Mamoudou Sow affirme qu’il a été bastonné au stade par des gendarmes, sa mâchoire déplacée. Comble de la cruauté, ces gendarmes avaient voulu le jeter dans le feu. « Les gendarmes m’ont fouillé, ils m’ont donné un coup de cross. Je suis tombé évanoui. Puis, ils m’ont pris 50 000 GNF que j’avais en poche et mon téléphone Samsung. Comme une moto brûlait à côté d’eux, ils ont décidé de me mettre dans le feu, me brûler vif. C’est le cri des femmes qui sortaient du stade qui a fait qu’ils m’ont laissé, pour aller vers elles ». Mamoudou Sow vit toujours avec les séquelles de la bastonnade. « Actuellement, quand j’ai mal, je tombe, je m’évanoui, je souffre ».

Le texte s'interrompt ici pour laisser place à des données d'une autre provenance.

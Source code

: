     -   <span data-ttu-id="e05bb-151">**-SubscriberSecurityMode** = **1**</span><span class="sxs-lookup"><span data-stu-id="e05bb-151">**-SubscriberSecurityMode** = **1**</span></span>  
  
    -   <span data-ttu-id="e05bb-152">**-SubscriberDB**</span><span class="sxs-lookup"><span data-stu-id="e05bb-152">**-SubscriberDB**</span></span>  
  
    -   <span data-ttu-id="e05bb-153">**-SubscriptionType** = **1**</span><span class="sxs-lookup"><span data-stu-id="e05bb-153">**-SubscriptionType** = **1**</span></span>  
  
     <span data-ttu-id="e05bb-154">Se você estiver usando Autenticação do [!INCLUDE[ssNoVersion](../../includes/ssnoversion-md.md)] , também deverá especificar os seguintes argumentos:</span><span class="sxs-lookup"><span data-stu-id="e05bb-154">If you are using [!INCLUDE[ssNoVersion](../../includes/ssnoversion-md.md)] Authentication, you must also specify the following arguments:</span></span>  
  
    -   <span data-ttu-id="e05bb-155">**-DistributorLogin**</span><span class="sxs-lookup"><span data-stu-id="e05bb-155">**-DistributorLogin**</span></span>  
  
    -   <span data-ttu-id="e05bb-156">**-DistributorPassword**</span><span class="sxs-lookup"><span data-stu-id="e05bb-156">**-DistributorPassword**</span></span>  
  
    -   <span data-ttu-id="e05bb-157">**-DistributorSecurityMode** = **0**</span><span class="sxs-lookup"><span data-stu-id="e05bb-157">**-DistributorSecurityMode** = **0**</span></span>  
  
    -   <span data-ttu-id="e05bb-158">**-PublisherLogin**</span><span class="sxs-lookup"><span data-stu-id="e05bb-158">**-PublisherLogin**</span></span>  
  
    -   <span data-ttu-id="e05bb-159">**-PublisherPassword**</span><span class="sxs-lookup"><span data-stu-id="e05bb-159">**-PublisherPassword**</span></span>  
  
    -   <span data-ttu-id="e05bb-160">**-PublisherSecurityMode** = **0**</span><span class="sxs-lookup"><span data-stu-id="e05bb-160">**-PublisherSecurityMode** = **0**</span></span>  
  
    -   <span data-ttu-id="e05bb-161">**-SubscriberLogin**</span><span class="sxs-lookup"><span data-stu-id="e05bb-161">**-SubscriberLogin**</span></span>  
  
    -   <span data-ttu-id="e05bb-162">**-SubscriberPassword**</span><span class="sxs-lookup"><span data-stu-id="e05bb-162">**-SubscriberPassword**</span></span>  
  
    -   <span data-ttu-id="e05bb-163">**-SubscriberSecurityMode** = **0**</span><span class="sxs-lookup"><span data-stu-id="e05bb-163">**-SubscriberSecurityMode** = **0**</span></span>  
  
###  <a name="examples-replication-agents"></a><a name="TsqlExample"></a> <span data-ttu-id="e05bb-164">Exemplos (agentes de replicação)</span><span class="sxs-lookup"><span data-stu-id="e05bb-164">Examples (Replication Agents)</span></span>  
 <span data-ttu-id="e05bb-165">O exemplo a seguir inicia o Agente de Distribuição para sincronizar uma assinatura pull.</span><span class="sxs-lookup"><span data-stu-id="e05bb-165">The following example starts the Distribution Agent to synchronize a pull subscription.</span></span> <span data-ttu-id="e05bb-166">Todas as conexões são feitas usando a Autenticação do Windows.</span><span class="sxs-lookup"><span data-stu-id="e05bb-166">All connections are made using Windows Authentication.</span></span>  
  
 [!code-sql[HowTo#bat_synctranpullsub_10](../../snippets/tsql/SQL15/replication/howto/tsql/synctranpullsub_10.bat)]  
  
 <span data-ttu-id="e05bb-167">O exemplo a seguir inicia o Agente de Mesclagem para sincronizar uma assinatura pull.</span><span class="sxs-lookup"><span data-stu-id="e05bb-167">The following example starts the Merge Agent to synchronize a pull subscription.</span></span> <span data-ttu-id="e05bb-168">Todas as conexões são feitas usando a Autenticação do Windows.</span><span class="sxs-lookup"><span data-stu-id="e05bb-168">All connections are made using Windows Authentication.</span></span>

Mamadou Aliou Diallo dit qu’alors qu’il partait au stade, il a reçu une balle au niveau de la fesse, au quartier Bellevue. Aujourd’hui, il a perdu l’usage de son pied, donc handicapé. Il accuse les agents Anti-drogue habillés en T-Shirt de couleur noire et en pantalon treillis d’avoir tiré sur lui. « A la Bellevue, nous avons trouvé des gendarmes avec des morceaux de bois avec des pointes, ils lançaient des pierres. Quand des gendarmes ont commencé à tirer à bout portant, la débandade a commencé. J’ai tenté de rebrousser chemin. J’ai vu deux personnes tomber, j’ai compris que c’était grave. Au moment où je courais, j’ai reçu une balle. Difficilement, les gens ont pu me transporter à l’hôpital de Comandanyah ». Quelques heures après, il a été transporté à l’hôpital Donka. Selon lui, la nuit, des militaires ont fait irruption à l’hôpital, ils ont cassé la Pharmacie et frappé le pharmacien. Pris de peur, les médecins leur ont dit de se mettre à l’abri, celui qui peut fuir, de chercher à partir. Ceux qui n’ont pas pu, se sont cachés. « Toute la nuit, nous entendions des bruits des véhicules des militaires. Nous n’avons pas dormi, de peur que les militaires viennent nous tuer.»